===== DATA TO USE =====
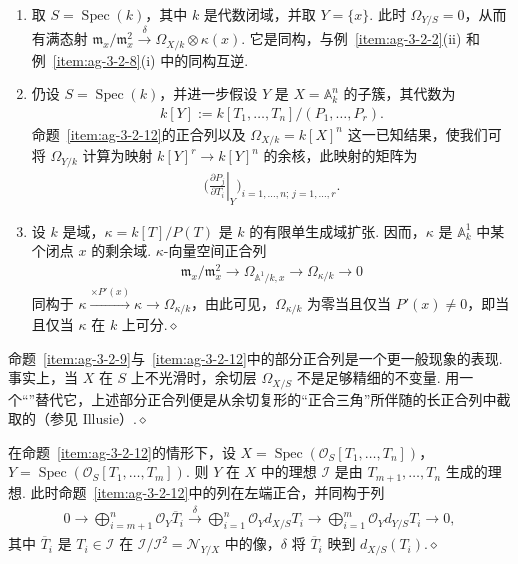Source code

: \begin{example}\label{item:ag-3-2-13}
\begin{enumerate}[label=(\roman*)]
\item 取 $S=\operatorname{Spec}(k)$，其中 $k$ 是代数闭域，并取 $Y=\{x\}$. 此时 $\Omega_{Y/S}=0$，从而有满态射 $\mathfrak m_x/\mathfrak m_x^2\xrightarrow\delta\Omega_{X/k}\otimes\kappa(x)$. 它是同构，与例~\ref{item:ag-3-2-2}(ii) 和例~\ref{item:ag-3-2-8}(i) 中的同构互逆.
\item 仍设 $S=\operatorname{Spec}(k)$，并进一步假设 $Y$ 是 $X=\mathbb A_k^n$ 的子簇，其代数为
\begin{align*}
k[Y]:=k[T_1,\ldots,T_n]/(P_1,\ldots,P_r).
\end{align*}
命题~\ref{item:ag-3-2-12}的正合列以及 $\Omega_{X/k}=k[X]^n$ 这一已知结果，使我们可将 $\Omega_{Y/k}$ 计算为映射 $k[Y]^r\longrightarrow k[Y]^n$ 的余核，此映射的矩阵为
\begin{align*}
\biggl(\left.\frac{\partial P_j}{\partial T_i}\right|_Y\biggr)_{i=1,\ldots,n;\,j=1,\ldots,r}.
\end{align*}
\item 设 $k$ 是域，$\kappa=k[T]/P(T)$ 是 $k$ 的有限单生成域扩张. 因而，$\kappa$ 是 $\mathbb A_k^1$ 中某个闭点 $x$ 的剩余域. $\kappa$-向量空间正合列
\begin{align*}
\mathfrak m_x/\mathfrak m_x^2\longrightarrow\Omega_{\mathbb A^1/k,x}\longrightarrow\Omega_{\kappa/k}\longrightarrow0
\end{align*}
同构于 $\kappa\xrightarrow{\times P'(x)}\kappa\longrightarrow\Omega_{\kappa/k}$，由此可见，$\Omega_{\kappa/k}$ 为零当且仅当 $P'(x)\ne0$，即当且仅当 $\kappa$ 在 $k$ 上可分.\unskip\nobreak\hfill\ensuremath{\diamond}
\end{enumerate}
\renewcommand{\envenddiamond}{}
\end{example}
\begin{remark}\label{item:ag-3-2-14}
命题~\ref{item:ag-3-2-9}与~\ref{item:ag-3-2-12}中的部分正合列是一个更一般现象的表现. 事实上，当 $X$ 在 $S$ 上不光滑时，余切层 $\Omega_{X/S}$ 不是足够精细的不变量. 用一个``''替代它，上述部分正合列便是从余切复形的``正合三角''所伴随的长正合列中截取的（参见 Illusie）.\unskip\nobreak\hfill\ensuremath{\diamond}
\renewcommand{\envenddiamond}{}
\end{remark}
\begin{example}\label{item:ag-3-2-15}
在命题~\ref{item:ag-3-2-12}的情形下，设 $X=\operatorname{Spec}(\mathcal O_S[T_1,\ldots,T_n])$，$Y=\operatorname{Spec}(\mathcal O_S[T_1,\ldots,T_m])$. 则 $Y$ 在 $X$ 中的理想 $\mathcal I$ 是由 $T_{m+1},\ldots,T_n$ 生成的理想. 此时命题~\ref{item:ag-3-2-12}中的列在左端正合，并同构于列
\begin{align*}
0\longrightarrow\bigoplus_{i=m+1}^n\mathcal O_Y\overline T_i
\xrightarrow\delta\bigoplus_{i=1}^n\mathcal O_Yd_{X/S}T_i
\longrightarrow\bigoplus_{i=1}^m\mathcal O_Yd_{Y/S}T_i\longrightarrow0,
\end{align*}
其中 $\overline T_i$ 是 $T_i\in\mathcal I$ 在 $\mathcal I/\mathcal I^2=\mathcal N_{Y/X}$ 中的像，$\delta$ 将 $\overline T_i$ 映到 $d_{X/S}(T_i)$.\unskip\nobreak\hfill\ensuremath{\diamond}
\renewcommand{\envenddiamond}{}
\end{example}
=====
Search the records for the word "Spec" and return every line that holds it.

ANSWER TO THE PROBLEM:
\item 取 $S=\operatorname{Spec}(k)$，其中 $k$ 是代数闭域，并取 $Y=\{x\}$. 此时 $\Omega_{Y/S}=0$，从而有满态射 $\mathfrak m_x/\mathfrak m_x^2\xrightarrow\delta\Omega_{X/k}\otimes\kappa(x)$. 它是同构，与例~\ref{item:ag-3-2-2}(ii) 和例~\ref{item:ag-3-2-8}(i) 中的同构互逆.
\item 仍设 $S=\operatorname{Spec}(k)$，并进一步假设 $Y$ 是 $X=\mathbb A_k^n$ 的子簇，其代数为
在命题~\ref{item:ag-3-2-12}的情形下，设 $X=\operatorname{Spec}(\mathcal O_S[T_1,\ldots,T_n])$，$Y=\operatorname{Spec}(\mathcal O_S[T_1,\ldots,T_m])$. 则 $Y$ 在 $X$ 中的理想 $\mathcal I$ 是由 $T_{m+1},\ldots,T_n$ 生成的理想. 此时命题~\ref{item:ag-3-2-12}中的列在左端正合，并同构于列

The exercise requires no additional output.